(Stored dataset items)
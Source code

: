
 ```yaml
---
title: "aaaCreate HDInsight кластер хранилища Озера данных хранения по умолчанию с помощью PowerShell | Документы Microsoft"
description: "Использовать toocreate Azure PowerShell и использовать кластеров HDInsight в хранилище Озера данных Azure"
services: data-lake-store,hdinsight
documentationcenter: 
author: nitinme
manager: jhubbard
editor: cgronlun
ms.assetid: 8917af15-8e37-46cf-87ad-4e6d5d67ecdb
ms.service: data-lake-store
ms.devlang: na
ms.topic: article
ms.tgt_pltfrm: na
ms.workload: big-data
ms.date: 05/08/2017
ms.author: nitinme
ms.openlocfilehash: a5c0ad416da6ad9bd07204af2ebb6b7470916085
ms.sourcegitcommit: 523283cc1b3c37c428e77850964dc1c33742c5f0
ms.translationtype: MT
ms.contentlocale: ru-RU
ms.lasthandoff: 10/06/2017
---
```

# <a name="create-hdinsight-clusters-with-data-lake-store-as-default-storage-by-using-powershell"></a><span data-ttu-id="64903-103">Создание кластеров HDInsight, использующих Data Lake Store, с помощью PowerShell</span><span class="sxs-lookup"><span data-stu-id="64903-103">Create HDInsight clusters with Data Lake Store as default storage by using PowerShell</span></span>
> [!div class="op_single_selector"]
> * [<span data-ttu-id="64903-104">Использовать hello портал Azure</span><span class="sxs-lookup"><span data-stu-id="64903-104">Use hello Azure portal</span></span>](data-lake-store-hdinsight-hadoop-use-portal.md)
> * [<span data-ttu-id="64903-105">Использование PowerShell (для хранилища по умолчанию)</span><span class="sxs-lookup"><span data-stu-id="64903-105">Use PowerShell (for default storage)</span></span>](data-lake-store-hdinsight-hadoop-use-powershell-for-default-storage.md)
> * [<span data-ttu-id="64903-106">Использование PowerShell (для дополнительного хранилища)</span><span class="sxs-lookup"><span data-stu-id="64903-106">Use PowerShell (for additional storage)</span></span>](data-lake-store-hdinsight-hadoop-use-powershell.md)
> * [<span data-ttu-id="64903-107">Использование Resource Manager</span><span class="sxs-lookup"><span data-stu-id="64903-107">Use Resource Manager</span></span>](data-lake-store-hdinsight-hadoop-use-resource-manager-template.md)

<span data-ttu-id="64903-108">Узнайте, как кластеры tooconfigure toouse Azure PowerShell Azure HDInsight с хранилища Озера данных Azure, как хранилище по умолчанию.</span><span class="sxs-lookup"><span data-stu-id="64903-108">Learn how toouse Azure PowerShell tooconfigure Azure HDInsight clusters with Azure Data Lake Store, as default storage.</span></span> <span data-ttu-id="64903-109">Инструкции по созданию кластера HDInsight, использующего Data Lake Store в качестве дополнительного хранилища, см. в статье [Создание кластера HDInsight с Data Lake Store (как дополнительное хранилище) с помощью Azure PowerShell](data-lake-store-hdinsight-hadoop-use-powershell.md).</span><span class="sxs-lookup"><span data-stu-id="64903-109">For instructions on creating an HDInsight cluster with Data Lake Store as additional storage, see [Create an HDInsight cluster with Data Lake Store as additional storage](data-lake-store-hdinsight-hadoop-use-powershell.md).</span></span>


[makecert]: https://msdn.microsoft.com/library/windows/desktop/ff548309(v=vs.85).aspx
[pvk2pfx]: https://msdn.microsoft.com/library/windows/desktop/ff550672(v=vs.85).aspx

Work to be completed:
Looking at each line of the records, count the ones where the word "кластеров" appears, and report only the count.

Result:
2